(Stored data entries)
****************************************
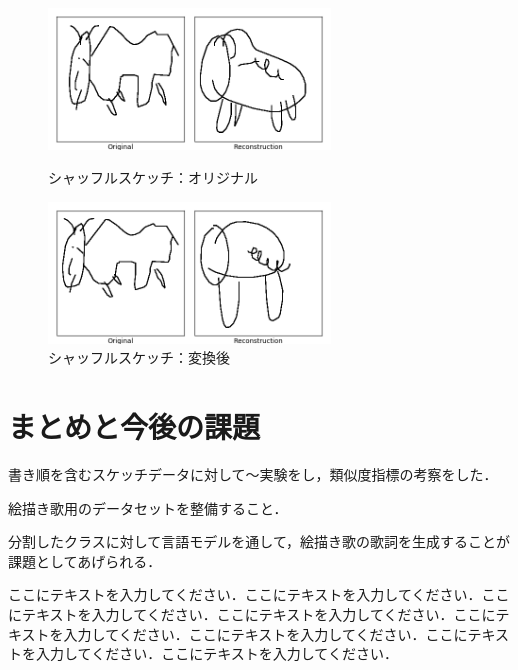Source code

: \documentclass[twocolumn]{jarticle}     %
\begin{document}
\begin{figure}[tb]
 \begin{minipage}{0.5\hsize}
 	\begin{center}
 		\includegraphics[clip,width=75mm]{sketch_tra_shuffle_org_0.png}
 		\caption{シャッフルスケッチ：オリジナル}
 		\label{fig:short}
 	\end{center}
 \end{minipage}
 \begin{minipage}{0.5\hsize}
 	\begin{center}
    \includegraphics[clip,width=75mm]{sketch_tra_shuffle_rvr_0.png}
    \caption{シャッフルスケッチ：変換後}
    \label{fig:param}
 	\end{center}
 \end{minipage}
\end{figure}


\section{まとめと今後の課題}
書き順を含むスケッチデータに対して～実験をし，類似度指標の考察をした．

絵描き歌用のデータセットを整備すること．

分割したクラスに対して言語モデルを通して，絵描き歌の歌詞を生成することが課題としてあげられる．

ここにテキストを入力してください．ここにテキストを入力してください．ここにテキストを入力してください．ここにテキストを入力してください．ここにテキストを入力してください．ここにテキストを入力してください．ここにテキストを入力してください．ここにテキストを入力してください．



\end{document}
****************************************
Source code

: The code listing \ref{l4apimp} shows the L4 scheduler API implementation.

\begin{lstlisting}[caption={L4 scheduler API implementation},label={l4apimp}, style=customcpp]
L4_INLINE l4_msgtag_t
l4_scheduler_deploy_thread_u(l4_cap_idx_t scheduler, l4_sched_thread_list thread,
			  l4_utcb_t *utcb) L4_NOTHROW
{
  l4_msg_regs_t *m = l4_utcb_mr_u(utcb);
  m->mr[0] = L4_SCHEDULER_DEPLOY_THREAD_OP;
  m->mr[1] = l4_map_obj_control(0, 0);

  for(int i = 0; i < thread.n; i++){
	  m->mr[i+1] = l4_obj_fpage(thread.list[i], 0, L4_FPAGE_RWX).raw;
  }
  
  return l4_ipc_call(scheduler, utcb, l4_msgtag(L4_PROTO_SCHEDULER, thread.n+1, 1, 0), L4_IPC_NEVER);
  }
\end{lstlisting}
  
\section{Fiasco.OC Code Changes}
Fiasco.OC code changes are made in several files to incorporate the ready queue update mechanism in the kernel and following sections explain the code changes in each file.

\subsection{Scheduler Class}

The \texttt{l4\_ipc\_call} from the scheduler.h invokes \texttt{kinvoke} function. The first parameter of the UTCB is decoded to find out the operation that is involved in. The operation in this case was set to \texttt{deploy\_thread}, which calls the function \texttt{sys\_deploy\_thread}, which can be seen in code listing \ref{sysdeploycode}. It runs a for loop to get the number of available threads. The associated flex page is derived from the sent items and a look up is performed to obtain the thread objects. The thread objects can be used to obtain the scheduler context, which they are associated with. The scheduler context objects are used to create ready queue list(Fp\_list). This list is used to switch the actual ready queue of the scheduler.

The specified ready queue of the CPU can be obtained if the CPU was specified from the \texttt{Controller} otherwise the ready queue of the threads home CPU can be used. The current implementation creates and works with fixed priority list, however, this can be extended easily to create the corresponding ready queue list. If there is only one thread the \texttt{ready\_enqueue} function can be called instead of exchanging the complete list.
****************************************
▶ [Instructions to follow]: The answer must be every line from the records above that contains the word "queue", copied in full.

▶ [Result of the task]:
Fiasco.OC code changes are made in several files to incorporate the ready queue update mechanism in the kernel and following sections explain the code changes in each file.
The \texttt{l4\_ipc\_call} from the scheduler.h invokes \texttt{kinvoke} function. The first parameter of the UTCB is decoded to find out the operation that is involved in. The operation in this case was set to \texttt{deploy\_thread}, which calls the function \texttt{sys\_deploy\_thread}, which can be seen in code listing \ref{sysdeploycode}. It runs a for loop to get the number of available threads. The associated flex page is derived from the sent items and a look up is performed to obtain the thread objects. The thread objects can be used to obtain the scheduler context, which they are associated with. The scheduler context objects are used to create ready queue list(Fp\_list). This list is used to switch the actual ready queue of the scheduler.
The specified ready queue of the CPU can be obtained if the CPU was specified from the \texttt{Controller} otherwise the ready queue of the threads home CPU can be used. The current implementation creates and works with fixed priority list, however, this can be extended easily to create the corresponding ready queue list. If there is only one thread the \texttt{ready\_enqueue} function can be called instead of exchanging the complete list.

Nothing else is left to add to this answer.